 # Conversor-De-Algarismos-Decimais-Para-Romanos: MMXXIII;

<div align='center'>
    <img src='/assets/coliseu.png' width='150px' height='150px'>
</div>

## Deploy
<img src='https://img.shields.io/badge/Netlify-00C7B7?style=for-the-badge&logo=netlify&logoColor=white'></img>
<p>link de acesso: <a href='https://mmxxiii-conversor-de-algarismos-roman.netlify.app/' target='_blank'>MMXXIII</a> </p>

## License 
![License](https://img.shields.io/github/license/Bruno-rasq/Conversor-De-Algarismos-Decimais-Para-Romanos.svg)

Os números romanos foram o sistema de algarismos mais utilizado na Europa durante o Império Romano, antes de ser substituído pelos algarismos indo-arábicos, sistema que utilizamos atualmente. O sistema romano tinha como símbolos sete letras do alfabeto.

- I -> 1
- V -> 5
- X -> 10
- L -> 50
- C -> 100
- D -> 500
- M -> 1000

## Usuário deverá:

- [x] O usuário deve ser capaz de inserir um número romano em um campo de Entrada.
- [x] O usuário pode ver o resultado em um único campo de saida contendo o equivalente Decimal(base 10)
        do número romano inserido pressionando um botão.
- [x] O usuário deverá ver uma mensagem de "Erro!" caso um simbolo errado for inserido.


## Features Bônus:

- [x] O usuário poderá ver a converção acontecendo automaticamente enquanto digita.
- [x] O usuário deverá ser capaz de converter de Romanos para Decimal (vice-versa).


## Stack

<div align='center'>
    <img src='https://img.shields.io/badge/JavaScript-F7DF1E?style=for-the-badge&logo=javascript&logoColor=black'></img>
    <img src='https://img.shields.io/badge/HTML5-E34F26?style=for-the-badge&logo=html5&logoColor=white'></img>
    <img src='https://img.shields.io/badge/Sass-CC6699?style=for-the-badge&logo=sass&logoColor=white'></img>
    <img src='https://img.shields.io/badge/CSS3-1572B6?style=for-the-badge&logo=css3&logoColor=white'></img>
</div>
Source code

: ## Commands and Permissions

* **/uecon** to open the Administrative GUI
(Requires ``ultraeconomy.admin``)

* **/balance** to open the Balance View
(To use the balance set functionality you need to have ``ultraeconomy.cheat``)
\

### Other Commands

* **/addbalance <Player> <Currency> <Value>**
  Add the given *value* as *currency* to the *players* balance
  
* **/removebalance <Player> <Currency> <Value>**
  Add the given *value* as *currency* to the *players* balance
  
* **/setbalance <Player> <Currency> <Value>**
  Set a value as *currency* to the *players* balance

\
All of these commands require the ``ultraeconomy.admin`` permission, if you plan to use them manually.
---+---
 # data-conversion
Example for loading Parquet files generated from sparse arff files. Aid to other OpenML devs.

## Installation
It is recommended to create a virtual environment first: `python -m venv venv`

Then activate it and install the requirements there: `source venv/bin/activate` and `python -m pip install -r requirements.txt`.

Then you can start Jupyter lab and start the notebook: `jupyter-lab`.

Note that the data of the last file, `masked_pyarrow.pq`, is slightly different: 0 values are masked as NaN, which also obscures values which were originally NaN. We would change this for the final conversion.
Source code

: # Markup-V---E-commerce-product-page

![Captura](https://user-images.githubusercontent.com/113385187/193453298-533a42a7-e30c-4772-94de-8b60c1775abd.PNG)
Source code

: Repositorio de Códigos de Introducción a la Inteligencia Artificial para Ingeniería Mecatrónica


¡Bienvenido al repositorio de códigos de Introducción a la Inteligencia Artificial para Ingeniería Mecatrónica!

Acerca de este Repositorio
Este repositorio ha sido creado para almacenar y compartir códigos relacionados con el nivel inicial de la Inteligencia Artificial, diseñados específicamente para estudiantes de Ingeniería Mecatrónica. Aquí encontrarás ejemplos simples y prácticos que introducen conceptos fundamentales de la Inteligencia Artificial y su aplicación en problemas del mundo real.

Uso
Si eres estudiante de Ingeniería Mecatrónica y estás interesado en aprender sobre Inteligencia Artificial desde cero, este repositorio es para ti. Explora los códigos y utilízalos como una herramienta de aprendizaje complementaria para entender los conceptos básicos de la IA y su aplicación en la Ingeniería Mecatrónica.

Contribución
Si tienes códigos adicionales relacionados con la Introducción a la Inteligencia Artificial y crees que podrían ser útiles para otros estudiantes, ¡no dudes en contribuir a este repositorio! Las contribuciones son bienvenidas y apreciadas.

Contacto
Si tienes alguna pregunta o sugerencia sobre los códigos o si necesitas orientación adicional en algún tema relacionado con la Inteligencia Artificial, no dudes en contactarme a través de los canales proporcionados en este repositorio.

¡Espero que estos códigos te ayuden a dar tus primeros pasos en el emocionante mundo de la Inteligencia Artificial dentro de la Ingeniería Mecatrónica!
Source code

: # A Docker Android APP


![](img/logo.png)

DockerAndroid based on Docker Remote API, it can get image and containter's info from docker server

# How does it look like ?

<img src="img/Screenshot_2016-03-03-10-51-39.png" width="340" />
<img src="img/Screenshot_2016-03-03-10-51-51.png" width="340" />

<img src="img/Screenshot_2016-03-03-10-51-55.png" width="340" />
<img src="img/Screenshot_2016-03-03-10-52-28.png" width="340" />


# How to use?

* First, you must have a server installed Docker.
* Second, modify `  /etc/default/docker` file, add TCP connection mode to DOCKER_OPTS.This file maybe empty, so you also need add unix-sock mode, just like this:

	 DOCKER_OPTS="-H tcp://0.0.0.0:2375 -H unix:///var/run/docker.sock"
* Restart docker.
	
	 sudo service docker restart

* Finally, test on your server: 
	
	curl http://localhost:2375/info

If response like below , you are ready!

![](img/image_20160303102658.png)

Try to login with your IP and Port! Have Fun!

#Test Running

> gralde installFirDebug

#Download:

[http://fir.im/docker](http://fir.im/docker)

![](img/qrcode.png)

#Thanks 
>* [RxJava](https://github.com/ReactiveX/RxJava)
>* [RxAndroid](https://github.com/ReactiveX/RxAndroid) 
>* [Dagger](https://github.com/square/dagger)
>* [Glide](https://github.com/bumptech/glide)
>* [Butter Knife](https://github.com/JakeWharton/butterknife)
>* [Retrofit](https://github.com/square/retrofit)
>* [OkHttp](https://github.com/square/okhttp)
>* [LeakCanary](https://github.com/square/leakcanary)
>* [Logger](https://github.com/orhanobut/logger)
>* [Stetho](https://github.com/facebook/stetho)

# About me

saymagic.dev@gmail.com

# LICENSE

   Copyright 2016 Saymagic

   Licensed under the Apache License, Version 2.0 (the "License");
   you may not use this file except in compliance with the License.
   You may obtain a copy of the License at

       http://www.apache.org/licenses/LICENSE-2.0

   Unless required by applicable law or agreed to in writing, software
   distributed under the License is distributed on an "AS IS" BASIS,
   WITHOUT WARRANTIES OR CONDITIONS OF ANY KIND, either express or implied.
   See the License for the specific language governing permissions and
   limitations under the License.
---+---
▸ EXERCISE
Within the material above, show every line that includes "under".

▸ TASK ANSWER
   Licensed under the Apache License, Version 2.0 (the "License");
   distributed under the License is distributed on an "AS IS" BASIS,
   limitations under the License.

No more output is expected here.